An 85,000-year-old fossilized finger bone found in Saudi Arabia and announced by archaeologists on Monday seems to suggest humans left Africa and the Levant area much earlier than previously thought.
Genetic research had led experts to believe humans left Africa around 60,000 years ago, but the finger bone and other recent finds have shown the dispersal was earlier and wider.
These finds, including 80,000-year-old human teeth in Asia and 65,000-year-old human relics from Australia, show a single migration out of Africa was unlikely, and that a wider dispersal into multiple areas was more likely, The New York Times reported.
The finding was published in the Max Planck Institute for the Science of Human History.

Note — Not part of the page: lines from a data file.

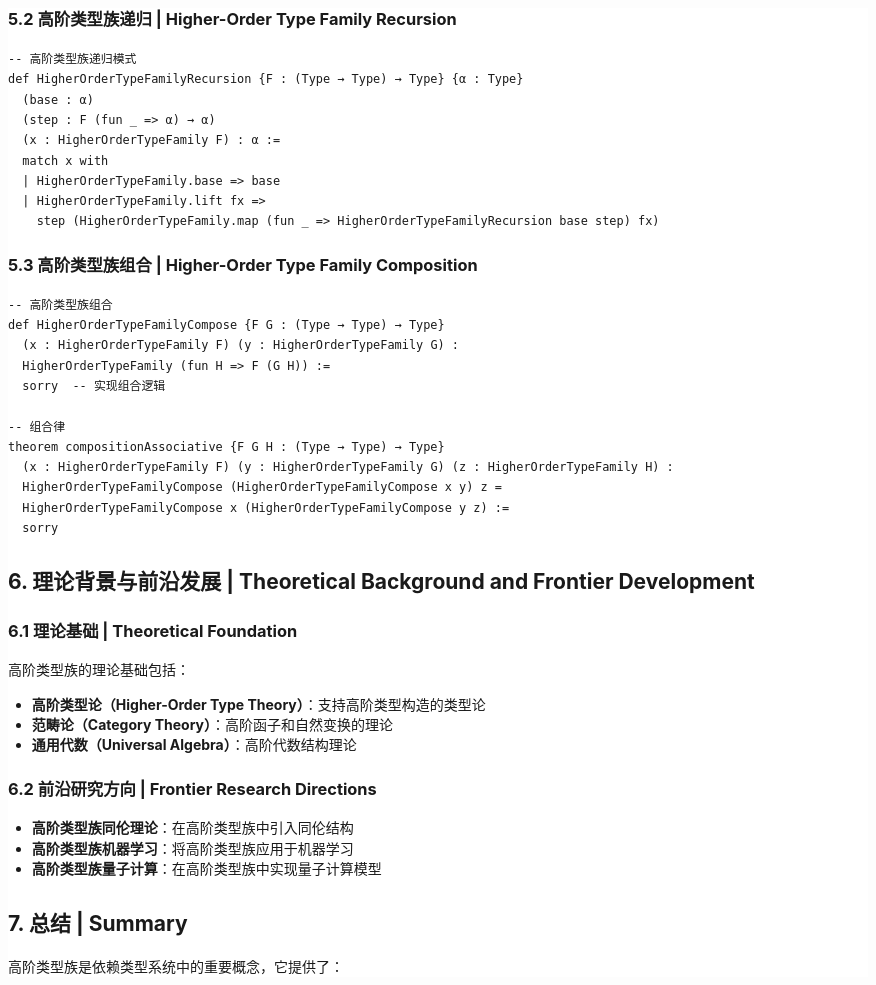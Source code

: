 ### 5.2 高阶类型族递归 | Higher-Order Type Family Recursion

```lean
-- 高阶类型族递归模式
def HigherOrderTypeFamilyRecursion {F : (Type → Type) → Type} {α : Type}
  (base : α)
  (step : F (fun _ => α) → α)
  (x : HigherOrderTypeFamily F) : α :=
  match x with
  | HigherOrderTypeFamily.base => base
  | HigherOrderTypeFamily.lift fx => 
    step (HigherOrderTypeFamily.map (fun _ => HigherOrderTypeFamilyRecursion base step) fx)
```

### 5.3 高阶类型族组合 | Higher-Order Type Family Composition

```lean
-- 高阶类型族组合
def HigherOrderTypeFamilyCompose {F G : (Type → Type) → Type} 
  (x : HigherOrderTypeFamily F) (y : HigherOrderTypeFamily G) : 
  HigherOrderTypeFamily (fun H => F (G H)) :=
  sorry  -- 实现组合逻辑

-- 组合律
theorem compositionAssociative {F G H : (Type → Type) → Type}
  (x : HigherOrderTypeFamily F) (y : HigherOrderTypeFamily G) (z : HigherOrderTypeFamily H) :
  HigherOrderTypeFamilyCompose (HigherOrderTypeFamilyCompose x y) z =
  HigherOrderTypeFamilyCompose x (HigherOrderTypeFamilyCompose y z) :=
  sorry
```

## 6. 理论背景与前沿发展 | Theoretical Background and Frontier Development

### 6.1 理论基础 | Theoretical Foundation

高阶类型族的理论基础包括：

- **高阶类型论（Higher-Order Type Theory）**：支持高阶类型构造的类型论
- **范畴论（Category Theory）**：高阶函子和自然变换的理论
- **通用代数（Universal Algebra）**：高阶代数结构理论

### 6.2 前沿研究方向 | Frontier Research Directions

- **高阶类型族同伦理论**：在高阶类型族中引入同伦结构
- **高阶类型族机器学习**：将高阶类型族应用于机器学习
- **高阶类型族量子计算**：在高阶类型族中实现量子计算模型

## 7. 总结 | Summary

高阶类型族是依赖类型系统中的重要概念，它提供了：
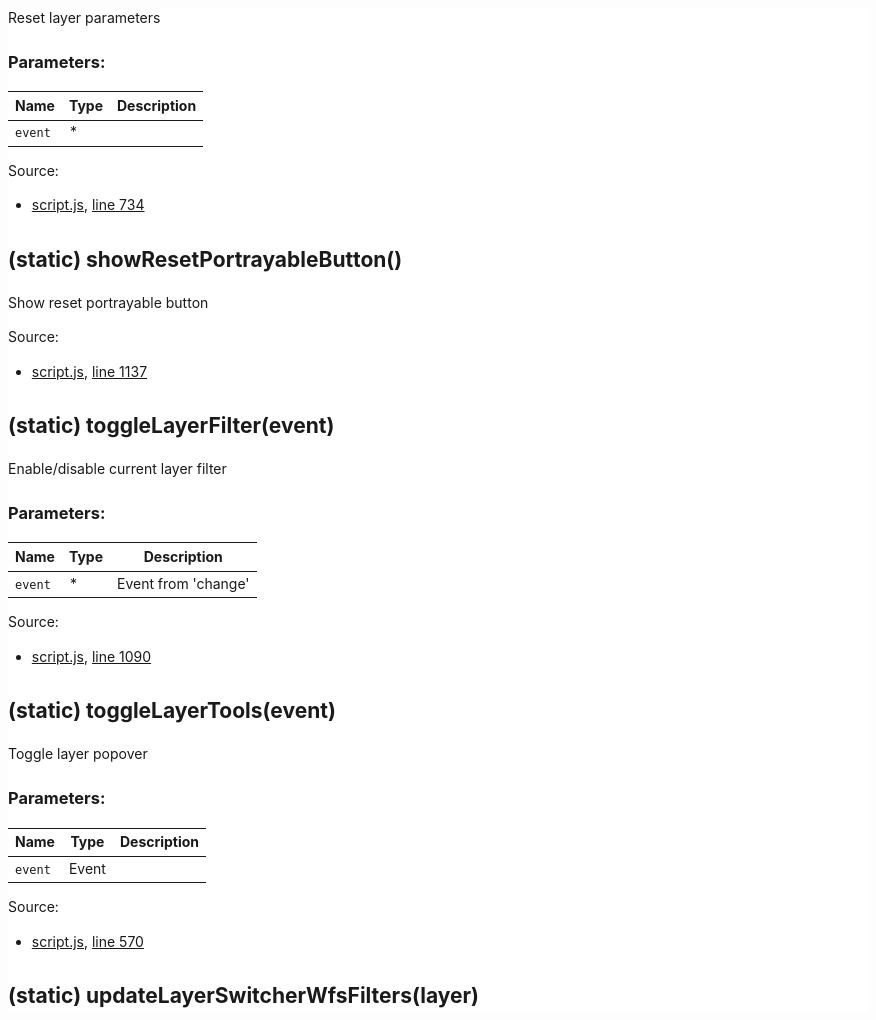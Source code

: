 Reset layer parameters

### Parameters:

| Name | Type | Description |
| --- | --- | --- |
| `event` | *   |     |

Source:

- [script.js](../../../../src/main/webapp/widget/layerswitcher/script.js), [line 734](../../../../src/main/webapp/widget/layerswitcher/script.js#L734)

## (static) showResetPortrayableButton()

Show reset portrayable button

Source:

- [script.js](../../../../src/main/webapp/widget/layerswitcher/script.js), [line 1137](../../../../src/main/webapp/widget/layerswitcher/script.js#L1137)

## (static) toggleLayerFilter(event)

Enable/disable current layer filter

### Parameters:

| Name | Type | Description |
| --- | --- | --- |
| `event` | *   | Event from 'change' |

Source:

- [script.js](../../../../src/main/webapp/widget/layerswitcher/script.js), [line 1090](../../../../src/main/webapp/widget/layerswitcher/script.js#L1090)

## (static) toggleLayerTools(event)

Toggle layer popover

### Parameters:

| Name | Type | Description |
| --- | --- | --- |
| `event` | Event |     |

Source:

- [script.js](../../../../src/main/webapp/widget/layerswitcher/script.js), [line 570](../../../../src/main/webapp/widget/layerswitcher/script.js#L570)

## (static) updateLayerSwitcherWfsFilters(layer)
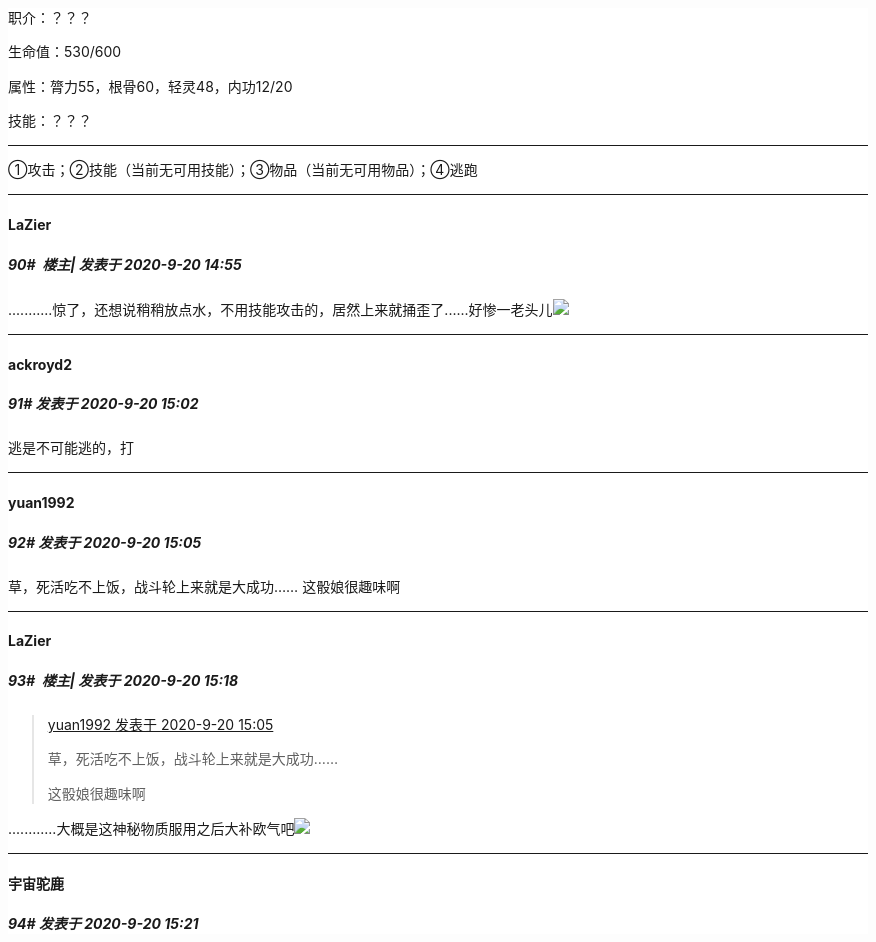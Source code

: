 职介：？？？

生命值：530/600

属性：膂力55，根骨60，轻灵48，内功12/20

技能：？？？

-------------------------------------------------------------------------------------------------------------------------


①攻击；②技能（当前无可用技能）；③物品（当前无可用物品）；④逃跑


-----

####  LaZier  
##### 90#         楼主| 发表于 2020-9-20 14:55


...........惊了，还想说稍稍放点水，不用技能攻击的，居然上来就捅歪了......好惨一老头儿<img src="https://static.saraba1st.com/image/smiley/face2017/148.png" referrerpolicy="no-referrer">


-----

####  ackroyd2  
##### 91#       发表于 2020-9-20 15:02


逃是不可能逃的，打


-----

####  yuan1992  
##### 92#       发表于 2020-9-20 15:05


草，死活吃不上饭，战斗轮上来就是大成功……
这骰娘很趣味啊


-----

####  LaZier  
##### 93#         楼主| 发表于 2020-9-20 15:18


<blockquote><a href="httphttps://bbs.saraba1st.com/2b/forum.php?mod=redirect&amp;goto=findpost&amp;pid=48794598&amp;ptid=1960706" target="_blank">yuan1992 发表于 2020-9-20 15:05</a>

草，死活吃不上饭，战斗轮上来就是大成功……

这骰娘很趣味啊</blockquote>
............大概是这神秘物质服用之后大补欧气吧<img src="https://static.saraba1st.com/image/smiley/face2017/068.png" referrerpolicy="no-referrer">


-----

####  宇宙驼鹿  
##### 94#       发表于 2020-9-20 15:21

"This discovery for the first time conclusively shows that early members of our species colonized an expansive region of southwest Asia and were not just restricted to the Levant," said lead author Dr. Huw Croucutt of the University of Oxford. "The ability of these early people to widely colonize this region casts doubt on long held views that early dispersals out of Africa were localized and unsuccessful."
The team had been searching the Saudi Arabian desert for more than 10 years without finding human fossils. The finger bone was originally found in 2016, but had to be studied extensively and compared with other early fossils from nonhuman primates and Neanderthals so researchers could conclusively say it was a homo sapien bone, the Times reported.
“This fossil is just a piece of a whole skeleton, like a drop of rain,” Ahmad Bahameem of the Saudi Geological Survey said, the Times reported. “But the rain is coming,” he said, suggesting there would be further discoveries there.